Estimation of ρ and θ

The LDhat program was used to estimate rates of population mutation (from Waterson's θ, where θ=4Neμ) and population recombination (ρ, where ρ=4Ner) (see McVean et al., 2002). This program estimates population recombination from a set of aligned sequences using the composite-likelihood method (Hudson, 2001) within a coalescent framework. For the estimation of θ and ρ, the analysis was restricted to bi-allelic sites where the frequency for the alternate allele was 0.1. This approach was taken because the method does not consider among site rate variation and excluding rare allelic variants can increase the power of the analysis (McVean et al., 2002). We used the likelihood permutation-based approach to test significance against the null hypothesis of no recombination (i.e., 4Ner=0). The LDhat program recovers accurate estimates of relative recombination rate even when assumptions of the standard model are violated, such as through the action of selection (Richman et al., 2003a; Smith and Fearnhead, 2005). However, under these circumstances, technically it may no longer be a true estimator of the population recombination rate (4Ner). We also calculated the ratio ρ/θ as an estimate of the relative amount of recombination compared to point mutations, which again is robust to deviations from the underlying coalescent model (Fearnhead and Donnelly, 2001), and the corresponding ratio S/θ. Meunier and Eyre-Walker's (2001) G4 and Awadalla et al.'s (1999) r2 statistics, which assess the correlation of linkage disequilibrium among pairs of polymorphic sites with the distance between them, were calculated as alternate indicators of recombination.

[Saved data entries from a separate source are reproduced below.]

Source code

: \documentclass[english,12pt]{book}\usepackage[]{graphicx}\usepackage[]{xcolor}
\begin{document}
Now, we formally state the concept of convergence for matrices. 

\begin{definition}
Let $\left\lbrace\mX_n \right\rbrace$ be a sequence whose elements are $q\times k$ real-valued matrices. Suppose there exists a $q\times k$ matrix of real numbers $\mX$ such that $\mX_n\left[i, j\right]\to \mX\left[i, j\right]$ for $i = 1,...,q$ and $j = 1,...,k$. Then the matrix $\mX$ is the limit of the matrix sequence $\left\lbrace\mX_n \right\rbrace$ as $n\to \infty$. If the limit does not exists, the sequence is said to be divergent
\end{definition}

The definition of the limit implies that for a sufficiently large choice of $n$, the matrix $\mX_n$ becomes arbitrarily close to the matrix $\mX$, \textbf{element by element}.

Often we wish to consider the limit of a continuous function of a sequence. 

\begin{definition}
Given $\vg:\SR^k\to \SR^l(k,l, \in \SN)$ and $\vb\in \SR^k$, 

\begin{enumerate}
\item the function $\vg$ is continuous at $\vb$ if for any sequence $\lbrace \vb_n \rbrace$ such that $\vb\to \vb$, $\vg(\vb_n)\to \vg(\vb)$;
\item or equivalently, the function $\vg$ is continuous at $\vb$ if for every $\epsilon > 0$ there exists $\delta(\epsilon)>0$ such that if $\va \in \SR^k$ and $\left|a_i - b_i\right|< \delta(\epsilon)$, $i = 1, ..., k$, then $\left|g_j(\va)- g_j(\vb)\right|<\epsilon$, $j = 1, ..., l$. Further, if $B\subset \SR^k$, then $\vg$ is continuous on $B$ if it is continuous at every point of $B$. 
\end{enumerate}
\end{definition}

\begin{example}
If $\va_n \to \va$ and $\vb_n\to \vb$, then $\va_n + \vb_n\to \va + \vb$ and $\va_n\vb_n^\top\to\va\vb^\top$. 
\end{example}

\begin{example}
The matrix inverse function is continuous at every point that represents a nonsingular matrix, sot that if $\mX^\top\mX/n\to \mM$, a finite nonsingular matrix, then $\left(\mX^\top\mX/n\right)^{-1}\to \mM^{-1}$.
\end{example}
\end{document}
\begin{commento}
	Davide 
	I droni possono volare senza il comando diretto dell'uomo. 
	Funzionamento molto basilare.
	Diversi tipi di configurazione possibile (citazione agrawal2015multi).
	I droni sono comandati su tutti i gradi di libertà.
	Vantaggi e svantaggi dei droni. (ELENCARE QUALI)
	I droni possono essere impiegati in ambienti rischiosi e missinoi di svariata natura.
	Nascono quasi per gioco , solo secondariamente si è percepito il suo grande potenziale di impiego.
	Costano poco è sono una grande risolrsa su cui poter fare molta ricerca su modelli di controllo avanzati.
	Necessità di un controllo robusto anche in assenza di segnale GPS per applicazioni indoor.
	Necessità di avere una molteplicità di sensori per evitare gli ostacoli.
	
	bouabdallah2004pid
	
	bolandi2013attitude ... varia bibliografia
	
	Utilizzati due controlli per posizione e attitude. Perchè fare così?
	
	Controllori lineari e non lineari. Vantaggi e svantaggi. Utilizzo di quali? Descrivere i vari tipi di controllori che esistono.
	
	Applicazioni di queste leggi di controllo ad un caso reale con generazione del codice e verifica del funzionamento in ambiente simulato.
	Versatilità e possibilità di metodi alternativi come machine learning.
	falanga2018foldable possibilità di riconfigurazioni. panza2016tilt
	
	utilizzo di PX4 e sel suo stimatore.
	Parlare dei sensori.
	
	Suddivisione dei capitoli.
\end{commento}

In these cases, recombination is inferred if there is a significant decay of linkage disequilibrium with distance. Finally, we used the program DnaSP 4 (Rozas et al., 2003) to calculate the minimum number of inferred recombination events (RM) (Hudson and Kaplan, 1985) for each species, which can be interpreted as a minimal number of different positions at which recombination has occurred.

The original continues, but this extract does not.